Die Beklagte ging offensichtlich davon aus, dass sich der Widerspruch gegen den Leistungsbescheid vom 31. Mai 2006 auch gegen den Aufhebungs- und Erstattungsbescheid vom gleichen Tag gerichtet habe. Diesen vermeintlichen Widerspruch wies sie mit Widerspruchsbescheid vom 5. Dezember 2006 als unbegründet zurück. Von der als Einkommen anzurechnenden Unfallrente i.H.v. 323,67 EUR sei der Pauschbetrag von 30,00 EUR gemäß § 2 der Verordnung zur Berechnung von Einkommen sowie zur Nichtberücksichtigung von Einkommen und Vermögen beim Arbeitslosengeld II/Sozialgeld (Alg II-VO) abzusetzen. Die Voraussetzungen für die Rücknahme der Leistungsbescheide lägen gemäß § 45 Abs. 2 Satz 3 Nr. 2 SGB X i.V.m. § 330 Abs. 2 SGB X (gemeint: SGB III) i.V.m. § 40 SGB II vor. Der Kläger habe eindeutig die Unfallversicherungsleistungen nicht angegeben und somit zumindest grob fahrlässig die fehlerhafte Bewilligung herbeigeführt. Die entstandene Überzahlung sei gemäß § 50 Abs. 1 SGB X zu erstatten. Dagegen hat der Kläger am 20. Dezember 2006 Klage beim Sozialgericht Magdeburg erhoben (S 22 AS 1625/06).

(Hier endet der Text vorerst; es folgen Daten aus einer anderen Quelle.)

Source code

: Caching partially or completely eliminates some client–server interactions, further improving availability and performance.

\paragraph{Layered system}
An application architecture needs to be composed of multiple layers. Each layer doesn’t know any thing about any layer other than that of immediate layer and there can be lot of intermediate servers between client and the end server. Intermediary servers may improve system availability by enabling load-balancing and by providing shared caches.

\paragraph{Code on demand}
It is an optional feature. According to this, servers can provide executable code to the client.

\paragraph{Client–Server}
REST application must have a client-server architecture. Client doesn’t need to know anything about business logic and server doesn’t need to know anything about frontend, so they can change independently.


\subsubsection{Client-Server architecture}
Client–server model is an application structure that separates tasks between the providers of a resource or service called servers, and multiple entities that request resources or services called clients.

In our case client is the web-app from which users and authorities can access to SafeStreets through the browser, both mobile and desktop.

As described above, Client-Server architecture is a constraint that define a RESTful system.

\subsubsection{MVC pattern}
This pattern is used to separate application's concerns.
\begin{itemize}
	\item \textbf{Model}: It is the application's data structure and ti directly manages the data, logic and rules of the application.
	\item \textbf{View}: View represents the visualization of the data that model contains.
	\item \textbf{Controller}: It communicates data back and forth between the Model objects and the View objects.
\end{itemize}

Mit weiteren Bescheiden bewilligte die Beklagte Leistungen für die Zeit vom 1. Dezember 2006 bis 31. November 2007. Sie berücksichtigte unverändert die bereinigte Unfallversicherungsrente als Einkommen. Ab Juni 2007 anerkannte sie keinen ernährungsbedingten Mehrbedarf mehr. Die Widersprüche hinsichtlich der Rentenanrechnung sowie der Streichung des Mehrbedarfs wies die Beklagte jeweils als unbegründet zurück. Dagegen hat der Kläger am 20. Dezember 2006 (S 22 AS 1619/06), am 29. Januar 2007 (S 22 AS 185/07) sowie am 16. November 2007 (S 22 AS 2515/07) Klage beim Sozialgericht Magdeburg erhoben.

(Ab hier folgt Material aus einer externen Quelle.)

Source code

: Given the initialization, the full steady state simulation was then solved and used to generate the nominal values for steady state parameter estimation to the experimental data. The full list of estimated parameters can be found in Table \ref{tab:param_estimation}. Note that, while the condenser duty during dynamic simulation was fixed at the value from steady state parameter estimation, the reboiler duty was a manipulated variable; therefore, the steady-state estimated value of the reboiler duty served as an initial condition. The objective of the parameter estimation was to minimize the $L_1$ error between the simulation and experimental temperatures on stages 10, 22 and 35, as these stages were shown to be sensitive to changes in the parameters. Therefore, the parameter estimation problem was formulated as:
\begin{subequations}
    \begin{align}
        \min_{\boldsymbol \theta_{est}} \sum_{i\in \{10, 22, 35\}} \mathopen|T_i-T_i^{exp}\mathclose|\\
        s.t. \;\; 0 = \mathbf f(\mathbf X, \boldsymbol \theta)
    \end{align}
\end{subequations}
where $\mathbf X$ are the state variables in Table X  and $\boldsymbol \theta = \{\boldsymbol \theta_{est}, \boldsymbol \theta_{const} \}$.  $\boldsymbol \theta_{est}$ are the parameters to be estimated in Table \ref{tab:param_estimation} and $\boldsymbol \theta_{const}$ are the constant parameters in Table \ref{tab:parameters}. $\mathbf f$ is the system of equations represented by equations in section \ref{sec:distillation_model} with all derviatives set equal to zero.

Das Sozialgericht hat mit Beschlüssen vom 30. Januar 2007, 7. November 2007 und 15. Februar 2008 die Verfahren zur gemeinsamen Verhandlung und Entscheidung verbunden.

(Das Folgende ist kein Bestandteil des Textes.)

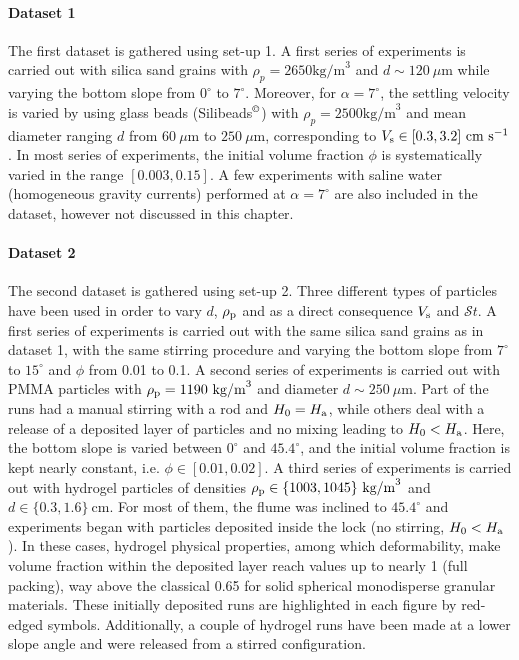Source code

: \documentclass[12pt]{article}
\begin{document}
\paragraph{Dataset 1}

The first dataset is gathered using set-up 1. A first series of experiments is carried out with silica sand grains with $\rho_p=2650\textrm{kg/m}^{3}$ and $d \sim 120~\mu\textrm{m}$ while varying the bottom slope from $0^\circ$ to $7^\circ$. Moreover, for $\alpha = 7^\circ$, the settling velocity is varied by using glass beads (Silibeads$^\copyright$) with $\rho_p=2500\textrm{kg/m}^{3}$ and mean diameter ranging $d$ from $60~\mu\textrm{m}$ to $250~\mu\textrm{m}$, corresponding to $V_{\text s} \in [0.3, 3.2]~\textrm{cm}~\textrm{s}^{-1}$. In most series of experiments, the initial volume fraction $\phi$  is systematically varied in the range $[0.003, 0.15]$.
%
A few experiments with saline water (homogeneous gravity currents) performed at $\alpha=7^\circ$ are also included in the dataset, however not discussed in this chapter.

\paragraph{Dataset 2}

The second dataset is gathered using set-up 2. Three different types of particles have been used in order to vary $d$, $\rho_{\text p}$ and as a direct consequence $V_{\text s}$ and $\mathcal{S}t$. A first series of experiments is carried out with the same silica sand grains as in dataset 1, with the same stirring procedure and varying the bottom slope from $7^\circ$ to $15^\circ$ and $\phi$ from 0.01 to 0.1.
%
A second series of experiments is carried out with PMMA particles with $\rho_{\text p}=1190~\textrm{kg/m}^{3}$ and diameter $d\sim 250~\mu\textrm{m}$. Part of the runs had a manual stirring with a rod and $H_0=H_{\text a}$, while others deal with a release of a deposited layer of particles and no mixing leading to $H_0<H_{\text a}$. Here, the bottom slope is varied between $0^\circ$ and $45.4^\circ$, and the initial volume fraction is kept nearly constant, i.e. $\phi \in [0.01, 0.02]$.
%
A third series of experiments is carried out with hydrogel particles of densities $\rho_{\text p}\in \{1003, 1045\}~\textrm{kg/m}^{3}$ and $d\in \{0.3, 1.6\}~\textrm{cm}$. For most of them, the flume was inclined to $45.4^\circ$ and experiments began with particles deposited inside the lock (no stirring, $H_0<H_{\text a}$). In these cases, hydrogel physical properties, among which deformability, make volume fraction within the deposited layer reach values up to nearly 1 (full packing), way above the classical 0.65 for solid spherical monodisperse granular materials. These initially deposited runs are highlighted in each figure by red-edged symbols. Additionally, a couple of hydrogel runs have been made at a lower slope angle and were released from a stirred configuration.
\end{document}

Der Kläger hat hinsichtlich der Aufhebung und Erstattung vorgetragen: Er habe keinen Erstattungsbescheid, sondern lediglich drei Änderungsbescheide vom 25. Juli 2006 erhalten. Im Übrigen sei die Unfallrente einer Rente nach dem Bundesversorgungsgesetz (BVG) vergleichbar und habe keine Lohnersatzfunktion. Er verlange die Gleichstellung mit den bei der Bundeswehr verunfallten Soldaten. Deren Renten nach dem Soldatenversorgungsgesetz (SVG) seien nicht anrechenbar. Er habe nicht bewusst unvollständige oder unrichtige Angaben gemacht. Im Herbst 2004 habe er an einer Einweisung zur Einführung des SGB II teilgenommen. Dort sei eindeutig erklärt worden, aus Armeezeiten stammende Unfallrenten würden nicht angerechnet. Außerdem habe die Beklagte im Anhörungsschreiben vom 31. Mai 2006 festgestellt, er habe die Überzahlung nicht verursacht. Der Mitarbeiter der Beklagten M. habe ihm am 10. März 2006 mitgeteilt, dass keine Anrechung erfolgen werde.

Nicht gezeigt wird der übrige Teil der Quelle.